Please report each line of the data below that contains "Iron".

⟨

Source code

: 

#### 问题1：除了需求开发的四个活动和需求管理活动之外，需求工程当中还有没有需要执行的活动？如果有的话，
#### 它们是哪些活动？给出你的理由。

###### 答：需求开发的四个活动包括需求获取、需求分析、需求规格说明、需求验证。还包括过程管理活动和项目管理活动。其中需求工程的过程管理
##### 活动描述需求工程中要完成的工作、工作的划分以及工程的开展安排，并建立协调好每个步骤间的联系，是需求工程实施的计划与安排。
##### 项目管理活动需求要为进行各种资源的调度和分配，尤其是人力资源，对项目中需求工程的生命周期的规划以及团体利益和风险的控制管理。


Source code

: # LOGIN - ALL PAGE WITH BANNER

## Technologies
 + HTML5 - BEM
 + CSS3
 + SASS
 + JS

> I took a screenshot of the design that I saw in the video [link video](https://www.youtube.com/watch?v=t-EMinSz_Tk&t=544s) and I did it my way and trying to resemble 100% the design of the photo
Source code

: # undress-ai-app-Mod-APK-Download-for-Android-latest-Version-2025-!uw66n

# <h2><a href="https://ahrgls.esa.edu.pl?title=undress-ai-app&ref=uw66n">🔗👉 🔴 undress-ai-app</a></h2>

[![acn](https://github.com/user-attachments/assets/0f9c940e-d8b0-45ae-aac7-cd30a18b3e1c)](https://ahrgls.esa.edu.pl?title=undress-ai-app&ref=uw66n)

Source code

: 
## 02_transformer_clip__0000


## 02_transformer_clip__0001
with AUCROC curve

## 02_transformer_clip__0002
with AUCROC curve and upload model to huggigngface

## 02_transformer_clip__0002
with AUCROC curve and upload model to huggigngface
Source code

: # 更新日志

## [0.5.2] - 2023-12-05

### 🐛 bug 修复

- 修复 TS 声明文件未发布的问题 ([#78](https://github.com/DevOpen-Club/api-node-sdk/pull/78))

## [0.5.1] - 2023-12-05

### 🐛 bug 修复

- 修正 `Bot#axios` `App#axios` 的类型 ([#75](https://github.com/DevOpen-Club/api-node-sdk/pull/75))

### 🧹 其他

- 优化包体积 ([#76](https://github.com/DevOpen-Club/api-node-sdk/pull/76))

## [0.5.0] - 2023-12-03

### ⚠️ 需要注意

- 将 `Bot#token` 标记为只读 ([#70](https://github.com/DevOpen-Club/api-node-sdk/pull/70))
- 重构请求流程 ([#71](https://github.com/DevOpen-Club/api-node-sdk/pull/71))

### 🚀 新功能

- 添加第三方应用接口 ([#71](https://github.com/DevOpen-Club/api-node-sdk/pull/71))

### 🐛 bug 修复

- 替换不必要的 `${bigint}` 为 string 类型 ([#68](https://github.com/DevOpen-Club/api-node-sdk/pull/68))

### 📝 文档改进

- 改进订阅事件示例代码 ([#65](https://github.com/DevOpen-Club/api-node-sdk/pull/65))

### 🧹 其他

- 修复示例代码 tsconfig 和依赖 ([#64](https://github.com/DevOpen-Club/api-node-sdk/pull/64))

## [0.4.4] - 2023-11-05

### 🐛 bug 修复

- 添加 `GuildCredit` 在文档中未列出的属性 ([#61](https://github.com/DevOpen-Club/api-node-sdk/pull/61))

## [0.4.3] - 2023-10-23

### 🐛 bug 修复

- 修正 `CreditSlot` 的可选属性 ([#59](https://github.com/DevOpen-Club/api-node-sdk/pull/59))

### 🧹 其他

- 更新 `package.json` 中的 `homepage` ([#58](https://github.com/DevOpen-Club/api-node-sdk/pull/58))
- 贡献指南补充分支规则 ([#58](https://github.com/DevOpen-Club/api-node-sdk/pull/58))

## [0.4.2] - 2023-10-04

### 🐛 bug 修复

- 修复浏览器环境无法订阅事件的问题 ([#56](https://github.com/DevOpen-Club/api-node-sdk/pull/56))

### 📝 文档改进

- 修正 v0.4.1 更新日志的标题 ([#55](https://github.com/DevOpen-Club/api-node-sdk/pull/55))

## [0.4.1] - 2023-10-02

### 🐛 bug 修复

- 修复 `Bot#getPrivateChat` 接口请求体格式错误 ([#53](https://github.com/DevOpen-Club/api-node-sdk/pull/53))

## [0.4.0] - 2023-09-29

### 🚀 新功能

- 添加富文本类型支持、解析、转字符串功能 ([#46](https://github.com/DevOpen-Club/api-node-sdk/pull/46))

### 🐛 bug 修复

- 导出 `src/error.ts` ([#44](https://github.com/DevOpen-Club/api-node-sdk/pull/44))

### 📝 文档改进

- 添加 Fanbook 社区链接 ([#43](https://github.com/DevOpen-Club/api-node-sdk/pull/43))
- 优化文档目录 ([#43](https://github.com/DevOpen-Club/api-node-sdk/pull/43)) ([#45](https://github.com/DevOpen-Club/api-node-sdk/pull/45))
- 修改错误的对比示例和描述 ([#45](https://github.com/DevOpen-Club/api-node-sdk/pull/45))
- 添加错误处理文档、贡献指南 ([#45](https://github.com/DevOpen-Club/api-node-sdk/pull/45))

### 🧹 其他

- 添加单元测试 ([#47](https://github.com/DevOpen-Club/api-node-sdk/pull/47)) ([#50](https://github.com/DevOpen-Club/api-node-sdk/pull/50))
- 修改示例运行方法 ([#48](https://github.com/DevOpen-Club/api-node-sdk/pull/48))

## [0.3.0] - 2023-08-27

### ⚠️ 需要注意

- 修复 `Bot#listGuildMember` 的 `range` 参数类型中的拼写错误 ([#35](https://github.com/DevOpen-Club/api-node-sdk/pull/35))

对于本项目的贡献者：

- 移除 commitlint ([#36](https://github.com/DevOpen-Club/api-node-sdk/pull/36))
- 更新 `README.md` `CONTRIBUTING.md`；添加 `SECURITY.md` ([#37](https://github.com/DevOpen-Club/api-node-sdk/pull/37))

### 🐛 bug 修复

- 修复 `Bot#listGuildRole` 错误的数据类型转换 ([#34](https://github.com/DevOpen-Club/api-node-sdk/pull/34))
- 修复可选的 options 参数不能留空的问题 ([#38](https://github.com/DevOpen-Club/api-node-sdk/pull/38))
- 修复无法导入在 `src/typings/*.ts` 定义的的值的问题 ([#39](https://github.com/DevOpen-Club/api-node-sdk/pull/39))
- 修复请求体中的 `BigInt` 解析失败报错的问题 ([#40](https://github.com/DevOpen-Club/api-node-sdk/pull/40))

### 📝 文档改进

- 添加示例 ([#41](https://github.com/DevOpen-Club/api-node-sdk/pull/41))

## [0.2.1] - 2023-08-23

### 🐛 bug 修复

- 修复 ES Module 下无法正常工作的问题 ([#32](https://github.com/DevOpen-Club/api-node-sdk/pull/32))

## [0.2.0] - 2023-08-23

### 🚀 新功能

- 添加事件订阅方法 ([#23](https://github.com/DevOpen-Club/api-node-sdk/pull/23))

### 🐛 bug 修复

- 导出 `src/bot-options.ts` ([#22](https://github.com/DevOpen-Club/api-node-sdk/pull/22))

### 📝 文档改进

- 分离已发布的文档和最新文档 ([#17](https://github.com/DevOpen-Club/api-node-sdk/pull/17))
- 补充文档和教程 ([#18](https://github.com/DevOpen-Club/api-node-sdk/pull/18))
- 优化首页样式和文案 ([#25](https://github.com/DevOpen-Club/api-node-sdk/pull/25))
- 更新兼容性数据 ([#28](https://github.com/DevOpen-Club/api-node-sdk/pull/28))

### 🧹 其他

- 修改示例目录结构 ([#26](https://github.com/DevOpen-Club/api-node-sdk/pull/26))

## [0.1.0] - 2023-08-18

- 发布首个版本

⟩
⟨

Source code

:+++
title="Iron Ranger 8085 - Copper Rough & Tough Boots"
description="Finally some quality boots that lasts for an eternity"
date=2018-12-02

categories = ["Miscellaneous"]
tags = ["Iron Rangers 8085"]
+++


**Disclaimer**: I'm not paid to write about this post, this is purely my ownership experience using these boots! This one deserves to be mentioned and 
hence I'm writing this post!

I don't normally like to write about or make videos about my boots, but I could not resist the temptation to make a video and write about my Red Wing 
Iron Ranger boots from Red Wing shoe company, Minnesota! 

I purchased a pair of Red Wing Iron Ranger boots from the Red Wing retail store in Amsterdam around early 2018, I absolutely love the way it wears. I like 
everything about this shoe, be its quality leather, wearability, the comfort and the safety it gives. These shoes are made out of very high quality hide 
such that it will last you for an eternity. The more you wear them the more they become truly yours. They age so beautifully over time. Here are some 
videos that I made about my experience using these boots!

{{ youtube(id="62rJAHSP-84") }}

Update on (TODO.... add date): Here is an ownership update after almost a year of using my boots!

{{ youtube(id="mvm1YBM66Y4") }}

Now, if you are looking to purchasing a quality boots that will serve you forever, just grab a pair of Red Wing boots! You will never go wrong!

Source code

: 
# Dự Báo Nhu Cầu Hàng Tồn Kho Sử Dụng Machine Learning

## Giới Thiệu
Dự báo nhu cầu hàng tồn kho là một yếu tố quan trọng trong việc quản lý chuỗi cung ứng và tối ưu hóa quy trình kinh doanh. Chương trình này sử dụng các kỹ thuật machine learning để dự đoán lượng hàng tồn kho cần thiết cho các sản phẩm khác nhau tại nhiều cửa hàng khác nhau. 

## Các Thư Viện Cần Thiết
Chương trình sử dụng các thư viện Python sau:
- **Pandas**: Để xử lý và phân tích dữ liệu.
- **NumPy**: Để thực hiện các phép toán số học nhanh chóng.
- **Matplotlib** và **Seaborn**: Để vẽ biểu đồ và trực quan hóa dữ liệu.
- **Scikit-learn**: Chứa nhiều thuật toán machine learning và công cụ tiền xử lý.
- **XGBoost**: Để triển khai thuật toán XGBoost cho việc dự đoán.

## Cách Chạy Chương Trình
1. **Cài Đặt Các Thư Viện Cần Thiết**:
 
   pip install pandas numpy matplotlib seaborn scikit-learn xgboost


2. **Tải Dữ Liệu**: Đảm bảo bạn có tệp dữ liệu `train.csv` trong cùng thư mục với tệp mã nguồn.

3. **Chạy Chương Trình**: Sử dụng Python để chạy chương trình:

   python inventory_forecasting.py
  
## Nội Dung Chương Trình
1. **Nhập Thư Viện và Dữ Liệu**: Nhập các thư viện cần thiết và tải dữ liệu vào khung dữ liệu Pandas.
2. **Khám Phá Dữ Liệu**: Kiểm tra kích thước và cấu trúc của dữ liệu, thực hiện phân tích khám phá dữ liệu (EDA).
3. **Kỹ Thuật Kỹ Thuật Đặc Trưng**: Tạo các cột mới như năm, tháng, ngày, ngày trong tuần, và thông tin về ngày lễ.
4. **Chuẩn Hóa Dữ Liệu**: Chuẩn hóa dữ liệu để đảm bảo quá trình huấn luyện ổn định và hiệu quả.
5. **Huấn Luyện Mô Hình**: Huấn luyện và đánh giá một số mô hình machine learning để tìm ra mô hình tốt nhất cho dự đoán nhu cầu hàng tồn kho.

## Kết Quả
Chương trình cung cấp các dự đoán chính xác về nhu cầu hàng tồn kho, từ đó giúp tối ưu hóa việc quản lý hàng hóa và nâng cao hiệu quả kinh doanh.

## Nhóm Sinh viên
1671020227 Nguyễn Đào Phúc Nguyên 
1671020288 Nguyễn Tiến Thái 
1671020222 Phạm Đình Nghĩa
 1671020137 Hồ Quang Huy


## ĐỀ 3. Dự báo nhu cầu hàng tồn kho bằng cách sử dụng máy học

⟩

* **ANSWER SPACE**:
title="Iron Ranger 8085 - Copper Rough & Tough Boots"
tags = ["Iron Rangers 8085"]
Iron Ranger boots from Red Wing shoe company, Minnesota! 
I purchased a pair of Red Wing Iron Ranger boots from the Red Wing retail store in Amsterdam around early 2018, I absolutely love the way it wears. I like 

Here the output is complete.